Tests and confidence intervals for the parameters estimated by the msel function
Tests and confidence intervals for the parameters estimated by the msel function
This function conducts various statistical tests and calculates confidence intervals for the parameters of the model estimated via the msel function.
test_msel( object, fn, fn_args = list(), test ="t", method ="classic", ci ="classic", cl =0.95, se_type ="dm", trim =0, vcov = object$cov, iter =100, generator = rnorm, bootstrap =NULL, par_ind =1:object$control_lnL$n_par, eps = max(1e-04, sqrt(.Machine$double.eps)*10), n_sim =1000, n_cores =1)
Arguments
object: an object of class 'msel'. It also may be a list of two objects. Then object[[1]] and object[[2]] are supplied to the arguments model1 and model2 of the lrtest_msel function.
fn: a function which returns a numeric vector and should depend on the elements of object. These elements should be accessed via coef.msel or predict.msel functions. The first argument of fn should be an object. Therefore coef and predict functions in fn should also depend on object.
fn_args: a list of additional arguments of fn.
test: a character representing the test to be used. If test = "t" then t-test is used. If test = "wald" then Wald test is applied.
method: a character representing a method used to conduct a test. If test = "t" or test = "wald" and method = "classic"
then p-values are calculated by using the quantiles of the standard normal distribution.
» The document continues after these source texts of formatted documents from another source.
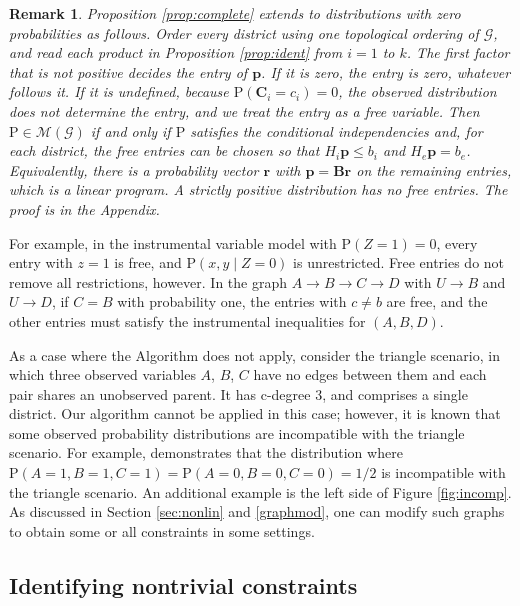 \documentclass[12pt]{article}
\newtheorem{remark}{Remark}
\def\Pr{{\mathrm{P}}}
\begin{document}
\begin{remark} \label{rmk:positivity}
Proposition \ref{prop:complete} extends to distributions with zero probabilities as follows. Order every district using one topological ordering of $\mathcal{G}$, and read each product in Proposition \ref{prop:ident} from $i = 1$ to $k$. The first factor that is not positive decides the entry of $\boldsymbol{p}$. If it is zero, the entry is zero, whatever follows it. If it is undefined, because $\Pr(\boldsymbol{C}_i = c_i) = 0$, the observed distribution does not determine the entry, and we treat the entry as a free variable. Then $\Pr \in \mathcal{M}(\mathcal{G})$ if and only if $\Pr$ satisfies the conditional independencies and, for each district, the free entries can be chosen so that $H_i \boldsymbol{p} \leq b_i$ and $H_e \boldsymbol{p} = b_e$. Equivalently, there is a probability vector $\boldsymbol{r}$ with $\boldsymbol{p} = \boldsymbol{B}\boldsymbol{r}$ on the remaining entries, which is a linear program. A strictly positive distribution has no free entries. The proof is in the Appendix.
\end{remark}

For example, in the instrumental variable model with $\Pr(Z = 1) = 0$, every entry with $z = 1$ is free, and $\Pr(x, y \mid Z = 0)$ is unrestricted. Free entries do not remove all restrictions, however. In the graph $A \rightarrow B \rightarrow C \rightarrow D$ with $U \rightarrow B$ and $U \rightarrow D$, if $C = B$ with probability one, the entries with $c \neq b$ are free, and the other entries must satisfy the instrumental inequalities for $(A, B, D)$. 

As a case where the Algorithm does not apply, consider the triangle scenario, in which three observed variables $A$, $B$, $C$ have no edges between them and each pair shares an unobserved parent. It has c-degree 3, and comprises a single district. Our algorithm cannot be applied in this case; however, it is known that some observed probability distributions are incompatible with the triangle scenario. For example, \citet{Wolfe_2019} demonstrates that the distribution where $\Pr(A = 1, B = 1, C = 1) = \Pr(A = 0, B = 0, C = 0) = 1/2$ is incompatible with the triangle scenario. An additional example is the left side of Figure \ref{fig:incomp}. As discussed in Section \ref{sec:nonlin} and \ref{graphmod}, one can modify such graphs to obtain some or all constraints in some settings. 



\subsection{Identifying nontrivial constraints} \label{sec:nontriv}
\end{document}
If test = "t" or test = "wald" and method = "bootstrap"
then p-values are calculated by using the bootstrap as described in Hansen (2022). If test = "wald" and method = "score" then score bootstrap Wald test of P. Kline and A. Santos (2012) is used.
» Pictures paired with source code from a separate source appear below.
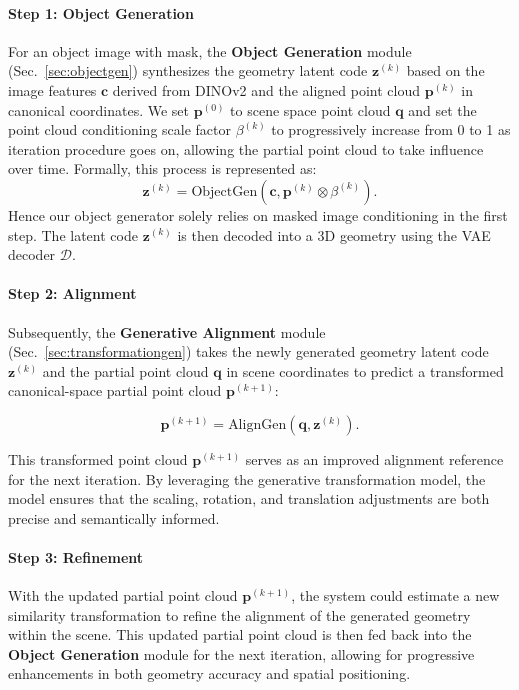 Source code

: \noindent\paragraph{Step 1: Object Generation}
%
For an object image with mask, the \textbf{Object Generation} module (Sec.~\ref{sec:objectgen}) synthesizes the geometry latent code \(\bm{z}^{(k)}\) based on the image features \(\bm{c}\) derived from DINOv2 and the aligned point cloud \(\bm{p}^{(k)}\) in canonical coordinates. We set $\bm{p}^{(0)}$ to scene space point cloud $\bm{q}$ and set the point cloud conditioning scale factor \(\beta^{(k)}\) to progressively increase from 0 to 1 as iteration procedure goes on, allowing the partial point cloud to take influence over time. Formally, this process is represented as:
\begin{equation}
    \bm{z}^{(k)} = \text{ObjectGen}(\bm{c}, \bm{p}^{(k)} \otimes \beta^{(k)}).
\end{equation}
Hence our object generator solely relies on masked image conditioning in the first step. The latent code \(\bm{z}^{(k)}\) is then decoded into a 3D geometry using the VAE decoder \(\mathcal{D}\).

\noindent \paragraph{Step 2: Alignment}
%
Subsequently, the \textbf{Generative Alignment} module (Sec.~\ref{sec:transformationgen}) takes the newly generated geometry latent code \(\bm{z}^{(k)}\) and the partial point cloud \(\bm{q}\) in scene coordinates to predict a transformed canonical-space partial point cloud \(\bm{p}^{(k+1)}\):

\begin{equation}
\bm{p}^{(k+1)} = \text{AlignGen}(\bm{q}, \bm{z}^{(k)}).
\end{equation}

This transformed point cloud \(\bm{p}^{(k+1)}\) serves as an improved alignment reference for the next iteration. By leveraging the generative transformation model, the model ensures that the scaling, rotation, and translation adjustments are both precise and semantically informed.%

\noindent \paragraph{Step 3: Refinement}
%
With the updated partial point cloud \(\bm{p}^{(k+1)}\), the system could estimate a new similarity transformation to refine the alignment of the generated geometry within the scene. This updated partial point cloud is then fed back into the \textbf{Object Generation} module for the next iteration, allowing for progressive enhancements in both geometry accuracy and spatial positioning.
ci: a character representing the type of the confidence interval used. Available only if test = "t". If ci = "classic" then quantiles of the standard normal distribution are used to build an asymptotic confidence interval. If ci = "percentile" then percentile bootstrap interval is applied. If ci = "bc" then the function constructs a bias-corrected percentile bootstrap confidence interval of Efron (1982) as described in Hansen (2022).
cl: a numeric value between 0 and 1 representing a confidence level of the confidence interval.
se_type: a character representing a method used to estimate the standard errors of the outputs of fn. If se_type = "dm" then delta method is used. If se_type = "bootstrap" then bootstrap is applied.
trim: a numeric value between 0 and 1 representing the share of bootstrap estimates to be nullified when standard errors are estimated for se_type = "bootstrap".
vcov: an estimate of the asymptotic covariance matrix of the parameters of the model.
iter: the number of iterations used by the score bootstrap Wald test.
generator: function which is used by the score bootstrap to generate random weights. It should have an argument n representing the number of random weights to generate. Other arguments are ignored.
bootstrap: an object of class 'bootstrap_msel' which is an output of the bootstrap_msel function. This object is used to retrieve the estimates of the bootstrap samples.
par_ind: a vector of indexes of the model parameters used in the calculation of fn. If only necessary indexes are included then in some cases estimation time may greatly decrease. Set ind = TRUE
in summary.msel to see the indexes of the model parameters. If eps is a vector then eps[i] determines the increment used to differentiate fn respect to the parameter with par_ind[i]-th index.
eps: a positive numeric value representing the increment used for the numeric differentiation of fn. It may also be a numeric vector such that eps[i] is an increment used to differentiate the fn respect to the par_ind[i]-th parameter of the model. Set ind = TRUE in summary.msel, to see the indexes of the model parameters. If eps[i] = 0 then derivative of fn respect to par_ind[i]-th parameter is assumed to be zero.
n_sim: the value passed to the n_sim argument of the msel function.
n_cores: the value passed to the n_cores argument of the msel function.
Returns
This function returns an object of class 'test_msel' which is a list. It may have the following elements:
tbl - a list with the elements described below.
is_bootstrap - a logical value which equals TRUE if bootstrap has been used.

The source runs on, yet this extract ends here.